Support data variable names must begin with a letter and can contain numbers and underscores, but no other special characters. Support data variable names need not follow the same naming convention as Data Variables (5.1.1) but may be shortened for convenience.

File Naming Convention#

CDF data files have names of the following form:

mission_instrumentId_dataLevel[_mode][_descriptor]_startTime_vXX-YY.cdf

where…

  • mission
    • imap

  • instrumentId
    • idex

    • swe

    • swapi

    • imap-lo

    • imap-hi

    • imap-ultra

    • hit

    • glows

    • codice

    • swe

    • mag

  • dataLevel
    • “l1a”, “l1b”, “l2”, “ql”, “l2pre” “l3”, etc

  • mode (optional)
    • “fast”, “slow”, “brst”, “srvy”

  • descriptor (optional)
    • identifiers should be short (e.g. 3-8 character) descriptors that are helpful to end-users. If a descriptor contains multiple components, hyphens are used to separate those components. For instance, an optional time span may be specified as “-2s” to represent a data file that spans two seconds. In this case, “10s” and “-5m” are other expected values that correspond with ten seconds and 5 minutes respectively.

  • startTime
    • YYYYMMDD format

    • This is the date that the data in the file starts.

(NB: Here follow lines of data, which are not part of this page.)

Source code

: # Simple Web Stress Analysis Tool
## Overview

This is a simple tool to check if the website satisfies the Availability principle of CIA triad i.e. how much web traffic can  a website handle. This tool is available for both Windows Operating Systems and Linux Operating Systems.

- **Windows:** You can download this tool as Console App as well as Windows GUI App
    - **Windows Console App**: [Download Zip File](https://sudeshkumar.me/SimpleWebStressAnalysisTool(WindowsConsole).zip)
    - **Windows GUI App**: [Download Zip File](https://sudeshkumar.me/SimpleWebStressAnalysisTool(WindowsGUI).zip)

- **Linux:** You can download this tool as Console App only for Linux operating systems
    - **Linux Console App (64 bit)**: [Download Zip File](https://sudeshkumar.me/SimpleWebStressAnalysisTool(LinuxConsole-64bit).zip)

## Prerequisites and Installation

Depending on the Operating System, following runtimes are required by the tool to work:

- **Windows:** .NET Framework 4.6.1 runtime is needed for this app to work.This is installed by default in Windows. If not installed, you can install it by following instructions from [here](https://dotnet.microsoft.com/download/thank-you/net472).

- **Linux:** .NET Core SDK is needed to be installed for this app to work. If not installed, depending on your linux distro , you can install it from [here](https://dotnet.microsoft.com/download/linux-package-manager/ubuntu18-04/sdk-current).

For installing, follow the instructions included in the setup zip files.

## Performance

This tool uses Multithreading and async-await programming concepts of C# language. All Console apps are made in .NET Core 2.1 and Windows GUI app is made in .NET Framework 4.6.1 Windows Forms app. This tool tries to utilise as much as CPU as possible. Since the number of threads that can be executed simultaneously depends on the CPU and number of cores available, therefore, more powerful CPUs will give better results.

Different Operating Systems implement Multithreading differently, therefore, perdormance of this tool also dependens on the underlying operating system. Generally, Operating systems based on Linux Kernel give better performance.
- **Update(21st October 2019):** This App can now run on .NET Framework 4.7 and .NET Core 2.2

Files are almost always 24 hours in duration.

  • vXX-YY
    • A 2-part version number as described below.

    • Increments of XX represents a significant change to the processing software and/or the CDF file structure. Users should consult the appropriate metadata or changelogs to determine what has changed before working with newer versions of the data.

    • Increments of YY represent reprocessing because of new/updated inputs, or updated calibration. New files on the SDC will automatically be given a new version if their checksum is different from the previous

Note

It is expected that the file name can be generated from the contents of the file. The “Logical_source” global attribute should contain the mission, instrumentId, dataLevel and mode (if applicable.) Start_time is the date of the first data point (record) in the file, and the version is the Data_version global attribute.